◆ ABOUT THIS TASK ◆
Would you give all of the records again, exactly as they read?

(Saved data entries)
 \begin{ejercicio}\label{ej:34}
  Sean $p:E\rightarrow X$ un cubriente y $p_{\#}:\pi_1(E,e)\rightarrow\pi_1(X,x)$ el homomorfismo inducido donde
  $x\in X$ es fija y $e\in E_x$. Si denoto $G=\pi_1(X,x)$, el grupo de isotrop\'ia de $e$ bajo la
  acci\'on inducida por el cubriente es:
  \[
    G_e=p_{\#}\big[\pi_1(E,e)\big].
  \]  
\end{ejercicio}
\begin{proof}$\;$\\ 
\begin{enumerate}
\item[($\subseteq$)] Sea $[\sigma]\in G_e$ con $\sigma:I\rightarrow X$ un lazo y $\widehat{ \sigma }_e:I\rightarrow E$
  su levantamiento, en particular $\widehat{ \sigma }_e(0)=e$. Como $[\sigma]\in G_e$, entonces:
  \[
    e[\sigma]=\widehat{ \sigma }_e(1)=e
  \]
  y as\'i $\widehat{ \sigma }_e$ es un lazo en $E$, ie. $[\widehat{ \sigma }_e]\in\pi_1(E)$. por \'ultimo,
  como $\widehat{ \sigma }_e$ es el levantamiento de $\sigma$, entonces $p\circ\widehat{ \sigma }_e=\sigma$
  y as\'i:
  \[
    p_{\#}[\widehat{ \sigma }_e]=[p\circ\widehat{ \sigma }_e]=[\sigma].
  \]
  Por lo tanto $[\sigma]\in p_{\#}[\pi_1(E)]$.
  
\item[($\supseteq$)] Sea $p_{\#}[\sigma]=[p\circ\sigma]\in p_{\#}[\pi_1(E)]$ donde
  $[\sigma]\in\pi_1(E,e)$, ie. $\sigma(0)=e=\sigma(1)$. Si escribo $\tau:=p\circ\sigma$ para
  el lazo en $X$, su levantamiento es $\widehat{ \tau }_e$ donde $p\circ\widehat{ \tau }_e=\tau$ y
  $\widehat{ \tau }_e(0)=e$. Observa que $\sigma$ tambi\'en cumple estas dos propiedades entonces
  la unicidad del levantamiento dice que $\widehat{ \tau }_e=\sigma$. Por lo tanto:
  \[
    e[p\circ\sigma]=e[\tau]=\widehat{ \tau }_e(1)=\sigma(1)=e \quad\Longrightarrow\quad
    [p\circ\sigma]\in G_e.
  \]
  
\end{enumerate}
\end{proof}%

◆ WORKED SOLUTION ◆
 \begin{ejercicio}\label{ej:34}
  Sean $p:E\rightarrow X$ un cubriente y $p_{\#}:\pi_1(E,e)\rightarrow\pi_1(X,x)$ el homomorfismo inducido donde
  $x\in X$ es fija y $e\in E_x$. Si denoto $G=\pi_1(X,x)$, el grupo de isotrop\'ia de $e$ bajo la
  acci\'on inducida por el cubriente es:
  \[
    G_e=p_{\#}\big[\pi_1(E,e)\big].
  \]  
\end{ejercicio}
\begin{proof}$\;$\\ 
\begin{enumerate}
\item[($\subseteq$)] Sea $[\sigma]\in G_e$ con $\sigma:I\rightarrow X$ un lazo y $\widehat{ \sigma }_e:I\rightarrow E$
  su levantamiento, en particular $\widehat{ \sigma }_e(0)=e$. Como $[\sigma]\in G_e$, entonces:
  \[
    e[\sigma]=\widehat{ \sigma }_e(1)=e
  \]
  y as\'i $\widehat{ \sigma }_e$ es un lazo en $E$, ie. $[\widehat{ \sigma }_e]\in\pi_1(E)$. por \'ultimo,
  como $\widehat{ \sigma }_e$ es el levantamiento de $\sigma$, entonces $p\circ\widehat{ \sigma }_e=\sigma$
  y as\'i:
  \[
    p_{\#}[\widehat{ \sigma }_e]=[p\circ\widehat{ \sigma }_e]=[\sigma].
  \]
  Por lo tanto $[\sigma]\in p_{\#}[\pi_1(E)]$.
  
\item[($\supseteq$)] Sea $p_{\#}[\sigma]=[p\circ\sigma]\in p_{\#}[\pi_1(E)]$ donde
  $[\sigma]\in\pi_1(E,e)$, ie. $\sigma(0)=e=\sigma(1)$. Si escribo $\tau:=p\circ\sigma$ para
  el lazo en $X$, su levantamiento es $\widehat{ \tau }_e$ donde $p\circ\widehat{ \tau }_e=\tau$ y
  $\widehat{ \tau }_e(0)=e$. Observa que $\sigma$ tambi\'en cumple estas dos propiedades entonces
  la unicidad del levantamiento dice que $\widehat{ \tau }_e=\sigma$. Por lo tanto:
  \[
    e[p\circ\sigma]=e[\tau]=\widehat{ \tau }_e(1)=\sigma(1)=e \quad\Longrightarrow\quad
    [p\circ\sigma]\in G_e.
  \]
  
\end{enumerate}
\end{proof}%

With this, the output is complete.